I'm at the Bookstore Cafe, not thinking about Big Block of Cheese Day or anything to do with Aaron Sorkin. No, I am prepping a set of submissions for the Amy Lowell Travelling Poet Prize, due in Boston by Saturday. Yesh: thank God for express mail. Anyway, the prize itself is $47,900, with which the poet must spend 12 consecutive months outside North America or the possessions of any of its countries. I know I could have said a year, but that has different meanings to those within and without the academic system. I discovered this prize last night, while I should have been reading Hegel and Kristeva on the purpose of poetry...and before I spent four delightful, wicked and totally unproductive hours with Greg Ramsower and Jake Teitgen in the Keough dining room. Though I did learn that a house of brands is where the parent company, like Johnson & Johnson, spreads like a roof over the bricks of its brands, while brands of house appear to be like--correct me if I'm wrong--Apple, where you have the iPod and the iBook and iTunes, but all are pasted with the Apple logo.
Back to the point: upon discovering this prize, I immediately started--no, not revising poems for submission--looking for long term cottage rentals in Australia, Ireland, Scotland and Spain. Yup. Smart.

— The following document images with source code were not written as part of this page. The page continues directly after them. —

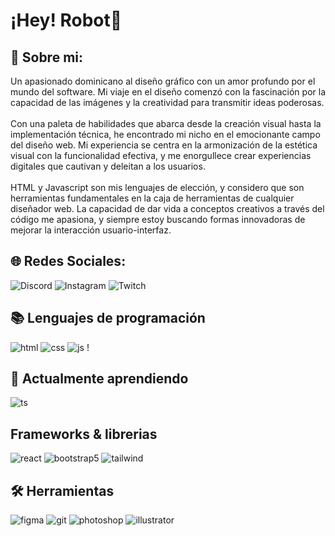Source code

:# ¡Hey! Robot👋

## 💫 Sobre mi:
Un apasionado dominicano al diseño gráfico con un amor profundo por el mundo del software. Mi viaje en el diseño comenzó con la fascinación por la capacidad de las imágenes y la creatividad para transmitir ideas poderosas.<br><br>Con una paleta de habilidades que abarca desde la creación visual hasta la implementación técnica, he encontrado mi nicho en el emocionante campo del diseño web. Mi experiencia se centra en la armonización de la estética visual con la funcionalidad efectiva, y me enorgullece crear experiencias digitales que cautivan y deleitan a los usuarios.<br><br>HTML y Javascript son mis lenguajes de elección, y considero que son herramientas fundamentales en la caja de herramientas de cualquier diseñador web. La capacidad de dar vida a conceptos creativos a través del código me apasiona, y siempre estoy buscando formas innovadoras de mejorar la interacción usuario-interfaz.


## 🌐 Redes Sociales:
![Discord](https://img.shields.io/badge/Discord-%235865F2.svg?style=for-the-badge&logo=discord&logoColor=white) ![Instagram](https://img.shields.io/badge/Instagram-%23E4405F.svg?style=for-the-badge&logo=Instagram&logoColor=whiteh) ![Twitch](https://img.shields.io/badge/Twitch-%239146FF.svg?style=for-the-badge&logo=Twitch&logoColor=white)

## 📚 Lenguajes de programación 
  
  <img src = "https://img.shields.io/badge/HTML5-E34F26?style=for-the-badge&logo=html5&logoColor=white" alt = "html" />  <img src = "https://img.shields.io/badge/CSS3-1572B6?style=for-the-badge&logo=css3&logoColor=white" alt = "css" />  <img src = "https://img.shields.io/badge/JavaScript-111111?style=for-the-badge&logo=javascript&logoColor=F7DF1E" alt = "js" /> !
  
  ## 📖 Actualmente aprendiendo
  <img src = "https://img.shields.io/badge/TypeScript-007ACC?style=for-the-badge&logo=typescript&logoColor=white" alt = "ts" /> 
    
  
## Frameworks & librerias 
  <img src = "https://img.shields.io/badge/react-%2320232a.svg?style=for-the-badge&logo=react&logoColor=%2361DAFB" alt = "react" />  <img src = "https://img.shields.io/badge/next.js-000000?style=for-the-badge&logo=nextdotjs&logoColor=white" alt = "bootstrap5" />  <img src = "https://img.shields.io/badge/Tailwind_CSS-38B2AC?style=for-the-badge&logo=tailwind-css&logoColor=white" alt = "tailwind" />
  
  ## 🛠️ Herramientas
  <img src = "https://img.shields.io/badge/figma-7434a4?style=for-the-badge&logo=figma&logoColor=white" alt = "figma" />  <img src = "https://img.shields.io/badge/git-%23F05033.svg?style=for-the-badge&logo=git&logoColor=white" alt = "git" />  <img src = "https://img.shields.io/badge/adobe%20photoshop-001E36.svg?style=for-the-badge&logo=adobe%20photoshop&logoColor=" alt = "photoshop" />  <img src = "https://img.shields.io/badge/adobe%20illustrator-3c240c.svg?style=for-the-badge&logo=adobe%20illustrator&logoColor=f8a829" alt = "illustrator" />

<!-- Proudly created with GPRM ( https://gprm.itsvg.in ) -->
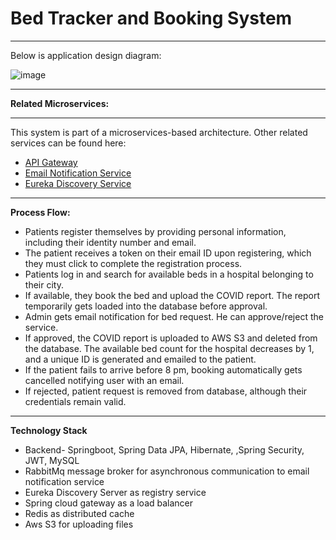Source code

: # Bed Tracker and Booking System
***
Below is application design diagram:

![image](https://github.com/deekshamypersonal/bedtracker/assets/150110347/50de1f49-910e-4853-bf3c-7f7a559e8338)

***

**Related Microservices:**
***
This system is part of a microservices-based architecture. Other related services can be found here:

- [API Gateway](https://github.com/deekshamypersonal/api-gateway)  
- [Email Notification Service](https://github.com/deekshamypersonal/email-notification)  
- [Eureka Discovery Service](https://github.com/deekshamypersonal/Discovery-Service)

***

**Process Flow:**
* Patients register themselves by providing personal information, including their identity number and email.
* The patient receives a token on their email ID upon registering, which they must click to complete the registration process.
* Patients log in and search for available beds in a hospital belonging to their city.
* If available, they book the bed and upload the COVID report. The report temporarily gets loaded into the database before approval.
* Admin gets email notification for bed request. He can approve/reject the service.
* If approved, the COVID report is uploaded to AWS S3 and deleted from the database. The available bed count for the hospital decreases by 1, and a unique ID is generated 
  and emailed to the patient.
* If the patient fails to arrive before 8 pm, booking automatically gets cancelled notifying user with an email.
* If rejected, patient request is removed from database, although their credentials remain valid.
  
***

**Technology Stack**
* Backend- Springboot, Spring Data JPA, Hibernate, ,Spring Security, JWT, MySQL
* RabbitMq message broker for asynchronous communication to email notification service
* Eureka Discovery Server as registry service
* Spring cloud gateway as a load balancer
* Redis as distributed cache
* Aws S3 for uploading files



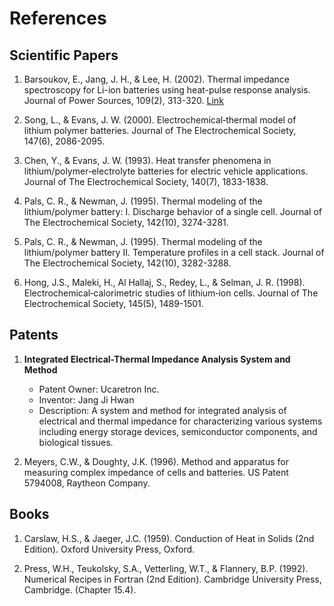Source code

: # References

## Scientific Papers

1. Barsoukov, E., Jang, J. H., & Lee, H. (2002). Thermal impedance spectroscopy for Li-ion batteries using heat-pulse response analysis. Journal of Power Sources, 109(2), 313-320. [Link](https://doi.org/10.1016/S0378-7753(02)00080-0)

2. Song, L., & Evans, J. W. (2000). Electrochemical‐thermal model of lithium polymer batteries. Journal of The Electrochemical Society, 147(6), 2086-2095.

3. Chen, Y., & Evans, J. W. (1993). Heat transfer phenomena in lithium/polymer‐electrolyte batteries for electric vehicle applications. Journal of The Electrochemical Society, 140(7), 1833-1838.

4. Pals, C. R., & Newman, J. (1995). Thermal modeling of the lithium/polymer battery: I. Discharge behavior of a single cell. Journal of The Electrochemical Society, 142(10), 3274-3281.

5. Pals, C. R., & Newman, J. (1995). Thermal modeling of the lithium/polymer battery II. Temperature profiles in a cell stack. Journal of The Electrochemical Society, 142(10), 3282-3288.

6. Hong, J.S., Maleki, H., Al Hallaj, S., Redey, L., & Selman, J. R. (1998). Electrochemical‐calorimetric studies of lithium‐ion cells. Journal of The Electrochemical Society, 145(5), 1489-1501.

## Patents

1. **Integrated Electrical-Thermal Impedance Analysis System and Method**
   - Patent Owner: Ucaretron Inc.
   - Inventor: Jang Ji Hwan
   - Description: A system and method for integrated analysis of electrical and thermal impedance for characterizing various systems including energy storage devices, semiconductor components, and biological tissues.

2. Meyers, C.W., & Doughty, J.K. (1996). Method and apparatus for measuring complex impedance of cells and batteries. US Patent 5794008, Raytheon Company.

## Books

1. Carslaw, H.S., & Jaeger, J.C. (1959). Conduction of Heat in Solids (2nd Edition). Oxford University Press, Oxford.

2. Press, W.H., Teukolsky, S.A., Vetterling, W.T., & Flannery, B.P. (1992). Numerical Recipes in Fortran (2nd Edition). Cambridge University Press, Cambridge. (Chapter 15.4).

But now, as the deadline looks closer, I am in the Bookstore Cafe, selecting and revising, when who should appear but someone we shall call AH. He's looking very cute and Londonesque as always, very nice black wool peacoat, hair curling just past the unpopped collar, and accompanied by a companion of the young-male-teen persuasion. The situation reeks of Big Brother-ness, which only makes him more appealing.
He comes over and says hi, asks what I'm doing, etc. Charming, between bouts of advising his protege. We close the conversation with him saying he'd like to read some of my work, and that he'd like me to read some of his. I stumble over an idiot's version of "I'd be delighted to" and then he leans over to pat my shoulder at exactly the same moment that I shift in my seat. I do this so I can face him, as opposed to talking sideways, but I'm fairly certain it comes across as "the last thing I want you to do is touch me." When really I'd like it to be both first and last and everything in between.
Honestly, I like him, I think he's incredibly smart and funny and quite attractive, but I'm not stalkerish crazy about him. From all my sources I know that he's fairly well attached to someone else, and I have no jealous-rage issues about that, which tells me that my attraction is pretty superficial. But I really want him to think I'm as cool a friend-type person as I think he is, and subsequently I will spend the next hour and a half obsessing over the chance that now he thinks I have a) a personal disdain for him or b) a general phobia about being touched, neither of which is even remotely true except maybe the last one and only by strangers.
Great. And now the cafe has been invaded by middle school creatures who don't know enough to turn off their iPods if they're going to let the earbuds dangle. Just great. At least one of them has the decency to have brought a well-loved copy of Harry Potter and the Goblet of Fire. It's not quite enough to redeem the whole gaggle, but it's close.